■ **Description of the task**: When copying the data below, keep only the lines from the one with "2. *Thomas N, Dreval" through the one with "ImmunoHack: TILs –", word for word, and skip the pictures.
══════════════════════════════
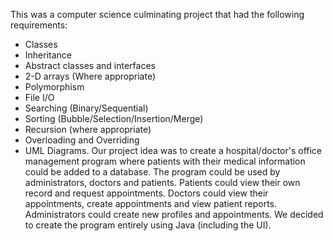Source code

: This was a computer science culminating project that had the following requirements:
- Classes
- Inheritance
- Abstract classes and interfaces
- 2-D arrays (Where appropriate)
- Polymorphism
- File I/O
- Searching (Binary/Sequential)
- Sorting (Bubble/Selection/Insertion/Merge)
- Recursion (where appropriate)
- Overloading and Overriding
- UML Diagrams.
Our project idea was to create a hospital/doctor's office management program where patients with their medical information could be added to a database. The program could be used by administrators,
doctors and patients. Patients could view their own record and request appointments. Doctors could view their appointments, create appointments and view patient reports. Administrators could create new profiles and appointments.
We decided to create the program entirely using Java (including the UI).
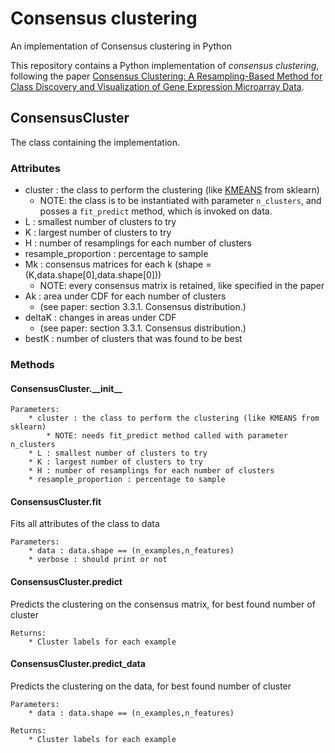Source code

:# Consensus clustering
An implementation of Consensus clustering in Python

This repository contains a Python implementation of *consensus clustering*, following the paper [Consensus Clustering: A Resampling-Based Method for Class Discovery and Visualization of Gene Expression Microarray Data](https://link.springer.com/article/10.1023%2FA%3A1023949509487).

## ConsensusCluster

The class containing the implementation.

### Attributes

  * cluster : the class to perform the clustering (like [KMEANS](https://scikit-learn.org/stable/modules/generated/sklearn.cluster.KMeans.html) from sklearn)
      * NOTE: the class is to be instantiated with parameter `n_clusters`,
        and posses a `fit_predict` method, which is invoked on data.
  * L : smallest number of clusters to try
  * K : largest number of clusters to try
  * H : number of resamplings for each number of clusters
  * resample_proportion : percentage to sample
  * Mk : consensus matrices for each k (shape =(K,data.shape[0],data.shape[0]))
      * NOTE: every consensus matrix is retained, like specified in the paper
  * Ak : area under CDF for each number of clusters
      * (see paper: section 3.3.1. Consensus distribution.)
  * deltaK : changes in areas under CDF
      * (see paper: section 3.3.1. Consensus distribution.)
  * bestK : number of clusters that was found to be best

### Methods
  
  #### ConsensusCluster.\_\_init\_\_

    Parameters:
        * cluster : the class to perform the clustering (like KMEANS from sklearn)
            * NOTE: needs fit_predict method called with parameter n_clusters
        * L : smallest number of clusters to try
        * K : largest number of clusters to try
        * H : number of resamplings for each number of clusters
        * resample_proportion : percentage to sample

  #### ConsensusCluster.fit

  Fits all attributes of the class to data

    Parameters:
        * data : data.shape == (n_examples,n_features) 
        * verbose : should print or not

  #### ConsensusCluster.predict

  Predicts the clustering on the consensus matrix, for best found number of cluster

    Returns:
        * Cluster labels for each example

  #### ConsensusCluster.predict_data

  Predicts the clustering on the data, for best found number of cluster

    Parameters:
        * data : data.shape == (n_examples,n_features)

    Returns:
        * Cluster labels for each example 
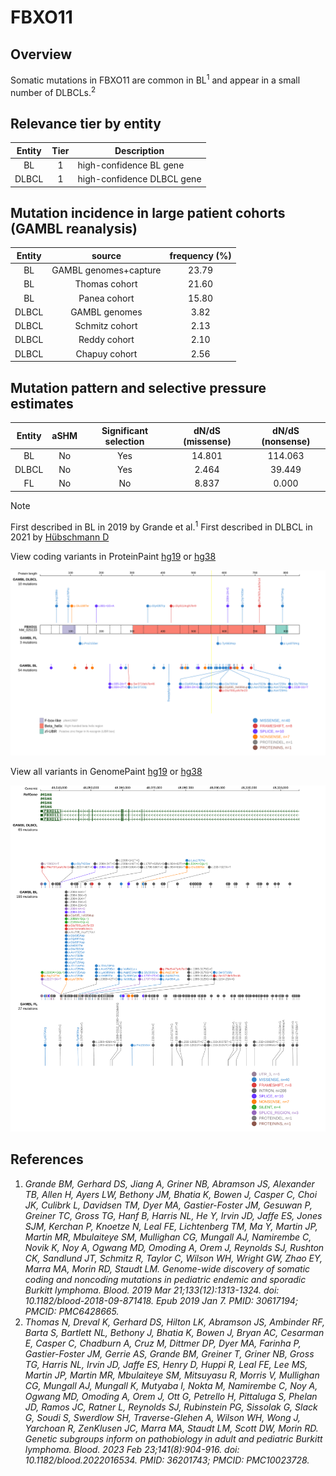 # FBXO11
## Overview
Somatic mutations in FBXO11 are common in BL<sup>1</sup> and appear in a small number of DLBCLs.<sup>2</sup>

## Relevance tier by entity

|Entity|Tier|Description               |
|:------:|:----:|--------------------------|
|BL    |1   |high-confidence BL gene   |
|DLBCL |1   |high-confidence DLBCL gene|

## Mutation incidence in large patient cohorts (GAMBL reanalysis)

|Entity|source               |frequency (%)|
|:------:|:---------------------:|:-------------:|
|BL    |GAMBL genomes+capture|23.79        |
|BL    |Thomas cohort        |21.60        |
|BL    |Panea cohort         |15.80        |
|DLBCL |GAMBL genomes        | 3.82        |
|DLBCL |Schmitz cohort       | 2.13        |
|DLBCL |Reddy cohort         | 2.10        |
|DLBCL |Chapuy cohort        | 2.56        |

## Mutation pattern and selective pressure estimates

|Entity|aSHM|Significant selection|dN/dS (missense)|dN/dS (nonsense)|
|:------:|:----:|:---------------------:|:----------------:|:----------------:|
|BL    |No  |Yes                  |14.801          |114.063         |
|DLBCL |No  |Yes                  | 2.464          | 39.449         |
|FL    |No  |No                   | 8.837          |  0.000         |


> [!NOTE]
> First described in BL in 2019 by Grande et al.<sup>1</sup> First described in DLBCL in 2021 by [Hübschmann D](https://pubmed.ncbi.nlm.nih.gov/33953289)


View coding variants in ProteinPaint [hg19](https://morinlab.github.io/LLMPP/GAMBL/FBXO11_protein.html)  or [hg38](https://morinlab.github.io/LLMPP/GAMBL/FBXO11_protein_hg38.html)

![image](images/proteinpaint/FBXO11_NM_025133.svg)

View all variants in GenomePaint [hg19](https://morinlab.github.io/LLMPP/GAMBL/FBXO11.html)  or [hg38](https://morinlab.github.io/LLMPP/GAMBL/FBXO11_hg38.html)

![image](images/proteinpaint/FBXO11.svg)

## References
1. *Grande BM, Gerhard DS, Jiang A, Griner NB, Abramson JS, Alexander TB, Allen H, Ayers LW, Bethony JM, Bhatia K, Bowen J, Casper C, Choi JK, Culibrk L, Davidsen TM, Dyer MA, Gastier-Foster JM, Gesuwan P, Greiner TC, Gross TG, Hanf B, Harris NL, He Y, Irvin JD, Jaffe ES, Jones SJM, Kerchan P, Knoetze N, Leal FE, Lichtenberg TM, Ma Y, Martin JP, Martin MR, Mbulaiteye SM, Mullighan CG, Mungall AJ, Namirembe C, Novik K, Noy A, Ogwang MD, Omoding A, Orem J, Reynolds SJ, Rushton CK, Sandlund JT, Schmitz R, Taylor C, Wilson WH, Wright GW, Zhao EY, Marra MA, Morin RD, Staudt LM. Genome-wide discovery of somatic coding and noncoding mutations in pediatric endemic and sporadic Burkitt lymphoma. Blood. 2019 Mar 21;133(12):1313-1324. doi: 10.1182/blood-2018-09-871418. Epub 2019 Jan 7. PMID: 30617194; PMCID: PMC6428665.*
2. *Thomas N, Dreval K, Gerhard DS, Hilton LK, Abramson JS, Ambinder RF, Barta S, Bartlett NL, Bethony J, Bhatia K, Bowen J, Bryan AC, Cesarman E, Casper C, Chadburn A, Cruz M, Dittmer DP, Dyer MA, Farinha P, Gastier-Foster JM, Gerrie AS, Grande BM, Greiner T, Griner NB, Gross TG, Harris NL, Irvin JD, Jaffe ES, Henry D, Huppi R, Leal FE, Lee MS, Martin JP, Martin MR, Mbulaiteye SM, Mitsuyasu R, Morris V, Mullighan CG, Mungall AJ, Mungall K, Mutyaba I, Nokta M, Namirembe C, Noy A, Ogwang MD, Omoding A, Orem J, Ott G, Petrello H, Pittaluga S, Phelan JD, Ramos JC, Ratner L, Reynolds SJ, Rubinstein PG, Sissolak G, Slack G, Soudi S, Swerdlow SH, Traverse-Glehen A, Wilson WH, Wong J, Yarchoan R, ZenKlusen JC, Marra MA, Staudt LM, Scott DW, Morin RD. Genetic subgroups inform on pathobiology in adult and pediatric Burkitt lymphoma. Blood. 2023 Feb 23;141(8):904-916. doi: 10.1182/blood.2022016534. PMID: 36201743; PMCID: PMC10023728.*

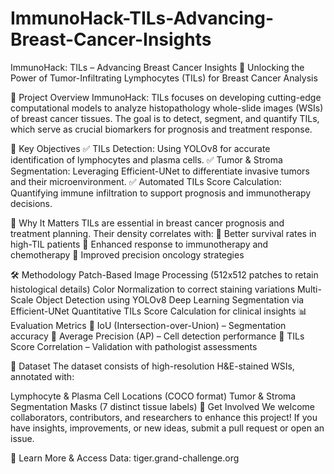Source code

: # ImmunoHack-TILs-Advancing-Breast-Cancer-Insights
ImmunoHack: TILs – Advancing Breast Cancer Insights
🚀 Unlocking the Power of Tumor-Infiltrating Lymphocytes (TILs) for Breast Cancer Analysis

🔬 Project Overview
ImmunoHack: TILs focuses on developing cutting-edge computational models to analyze histopathology whole-slide images (WSIs) of breast cancer tissues. The goal is to detect, segment, and quantify TILs, which serve as crucial biomarkers for prognosis and treatment response.

🎯 Key Objectives
✅ TILs Detection: Using YOLOv8 for accurate identification of lymphocytes and plasma cells.
✅ Tumor & Stroma Segmentation: Leveraging Efficient-UNet to differentiate invasive tumors and their microenvironment.
✅ Automated TILs Score Calculation: Quantifying immune infiltration to support prognosis and immunotherapy decisions.

🏥 Why It Matters
TILs are essential in breast cancer prognosis and treatment planning. Their density correlates with:
🔹 Better survival rates in high-TIL patients
🔹 Enhanced response to immunotherapy and chemotherapy
🔹 Improved precision oncology strategies

🛠 Methodology
Patch-Based Image Processing (512x512 patches to retain histological details)
Color Normalization to correct staining variations
Multi-Scale Object Detection using YOLOv8
Deep Learning Segmentation via Efficient-UNet
Quantitative TILs Score Calculation for clinical insights
📊 Evaluation Metrics
📌 IoU (Intersection-over-Union) – Segmentation accuracy
📌 Average Precision (AP) – Cell detection performance
📌 TILs Score Correlation – Validation with pathologist assessments

📂 Dataset
The dataset consists of high-resolution H&E-stained WSIs, annotated with:

Lymphocyte & Plasma Cell Locations (COCO format)
Tumor & Stroma Segmentation Masks (7 distinct tissue labels)
🚀 Get Involved
We welcome collaborators, contributors, and researchers to enhance this project! If you have insights, improvements, or new ideas, submit a pull request or open an issue.

🔗 Learn More & Access Data: tiger.grand-challenge.org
══════════════════════════════
■ **Response**:
2. *Thomas N, Dreval K, Gerhard DS, Hilton LK, Abramson JS, Ambinder RF, Barta S, Bartlett NL, Bethony J, Bhatia K, Bowen J, Bryan AC, Cesarman E, Casper C, Chadburn A, Cruz M, Dittmer DP, Dyer MA, Farinha P, Gastier-Foster JM, Gerrie AS, Grande BM, Greiner T, Griner NB, Gross TG, Harris NL, Irvin JD, Jaffe ES, Henry D, Huppi R, Leal FE, Lee MS, Martin JP, Martin MR, Mbulaiteye SM, Mitsuyasu R, Morris V, Mullighan CG, Mungall AJ, Mungall K, Mutyaba I, Nokta M, Namirembe C, Noy A, Ogwang MD, Omoding A, Orem J, Ott G, Petrello H, Pittaluga S, Phelan JD, Ramos JC, Ratner L, Reynolds SJ, Rubinstein PG, Sissolak G, Slack G, Soudi S, Swerdlow SH, Traverse-Glehen A, Wilson WH, Wong J, Yarchoan R, ZenKlusen JC, Marra MA, Staudt LM, Scott DW, Morin RD. Genetic subgroups inform on pathobiology in adult and pediatric Burkitt lymphoma. Blood. 2023 Feb 23;141(8):904-916. doi: 10.1182/blood.2022016534. PMID: 36201743; PMCID: PMC10023728.*

Source code

: # ImmunoHack-TILs-Advancing-Breast-Cancer-Insights
ImmunoHack: TILs – Advancing Breast Cancer Insights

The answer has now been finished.